- Task directions: The entries below contain a line with "UI Design Tools" and a line with "Android Virtual Device". Quote exactly those two lines and all lines between them.

- Data supplied:
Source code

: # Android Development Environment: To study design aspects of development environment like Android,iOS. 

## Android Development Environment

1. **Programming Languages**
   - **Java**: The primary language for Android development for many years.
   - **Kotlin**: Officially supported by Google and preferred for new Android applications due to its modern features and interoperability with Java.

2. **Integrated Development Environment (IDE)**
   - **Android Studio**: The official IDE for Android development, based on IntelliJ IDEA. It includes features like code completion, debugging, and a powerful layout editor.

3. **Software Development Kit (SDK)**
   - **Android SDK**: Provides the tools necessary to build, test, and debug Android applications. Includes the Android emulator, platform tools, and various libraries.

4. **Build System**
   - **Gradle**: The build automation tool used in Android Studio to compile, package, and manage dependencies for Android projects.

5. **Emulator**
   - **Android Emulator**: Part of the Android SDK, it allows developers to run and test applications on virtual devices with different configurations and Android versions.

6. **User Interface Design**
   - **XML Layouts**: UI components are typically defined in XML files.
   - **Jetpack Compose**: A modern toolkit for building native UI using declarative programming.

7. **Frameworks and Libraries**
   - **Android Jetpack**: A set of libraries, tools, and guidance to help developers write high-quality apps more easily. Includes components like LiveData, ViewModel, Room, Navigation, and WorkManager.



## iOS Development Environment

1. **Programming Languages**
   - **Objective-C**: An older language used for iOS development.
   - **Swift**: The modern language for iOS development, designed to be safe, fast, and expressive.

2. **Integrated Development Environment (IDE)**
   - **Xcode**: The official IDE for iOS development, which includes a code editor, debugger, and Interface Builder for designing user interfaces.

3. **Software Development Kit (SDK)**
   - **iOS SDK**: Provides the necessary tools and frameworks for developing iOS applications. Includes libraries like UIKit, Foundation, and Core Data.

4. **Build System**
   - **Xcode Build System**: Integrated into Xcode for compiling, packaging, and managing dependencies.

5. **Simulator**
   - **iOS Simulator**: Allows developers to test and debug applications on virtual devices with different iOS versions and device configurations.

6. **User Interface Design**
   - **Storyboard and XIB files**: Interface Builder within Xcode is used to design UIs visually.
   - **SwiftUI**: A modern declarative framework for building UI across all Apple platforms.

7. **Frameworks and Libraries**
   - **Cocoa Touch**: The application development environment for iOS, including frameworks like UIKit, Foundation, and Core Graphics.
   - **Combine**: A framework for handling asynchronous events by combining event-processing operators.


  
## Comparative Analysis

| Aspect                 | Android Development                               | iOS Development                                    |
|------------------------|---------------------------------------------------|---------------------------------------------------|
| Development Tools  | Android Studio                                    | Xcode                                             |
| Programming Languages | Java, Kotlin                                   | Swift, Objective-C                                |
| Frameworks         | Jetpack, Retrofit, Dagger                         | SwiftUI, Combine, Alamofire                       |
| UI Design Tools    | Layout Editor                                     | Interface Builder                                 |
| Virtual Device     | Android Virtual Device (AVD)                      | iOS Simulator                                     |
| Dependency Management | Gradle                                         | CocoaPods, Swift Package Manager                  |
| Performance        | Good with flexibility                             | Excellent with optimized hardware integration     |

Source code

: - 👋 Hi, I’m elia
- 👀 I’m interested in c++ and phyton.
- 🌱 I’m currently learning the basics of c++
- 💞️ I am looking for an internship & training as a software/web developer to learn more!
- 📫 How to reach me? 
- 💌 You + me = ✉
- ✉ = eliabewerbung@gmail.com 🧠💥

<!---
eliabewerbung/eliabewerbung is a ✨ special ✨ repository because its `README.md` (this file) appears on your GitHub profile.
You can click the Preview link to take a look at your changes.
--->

- Answer to the problem:
| UI Design Tools    | Layout Editor                                     | Interface Builder                                 |
| Virtual Device     | Android Virtual Device (AVD)                      | iOS Simulator                                     |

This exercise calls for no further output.